— WORK ORDER —
Please output each entry exactly as it appears.

┏━━

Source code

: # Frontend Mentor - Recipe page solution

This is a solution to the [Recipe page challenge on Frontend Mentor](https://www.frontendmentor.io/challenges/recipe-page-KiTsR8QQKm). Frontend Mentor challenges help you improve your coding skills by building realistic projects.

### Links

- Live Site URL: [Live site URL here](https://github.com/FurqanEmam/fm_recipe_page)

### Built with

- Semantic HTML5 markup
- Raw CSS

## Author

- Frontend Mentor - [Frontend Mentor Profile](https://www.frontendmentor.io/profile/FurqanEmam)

┗━━

— THE ANSWER —
Source code

: # Frontend Mentor - Recipe page solution

This is a solution to the [Recipe page challenge on Frontend Mentor](https://www.frontendmentor.io/challenges/recipe-page-KiTsR8QQKm). Frontend Mentor challenges help you improve your coding skills by building realistic projects.

### Links

- Live Site URL: [Live site URL here](https://github.com/FurqanEmam/fm_recipe_page)

### Built with

- Semantic HTML5 markup
- Raw CSS

## Author

- Frontend Mentor - [Frontend Mentor Profile](https://www.frontendmentor.io/profile/FurqanEmam)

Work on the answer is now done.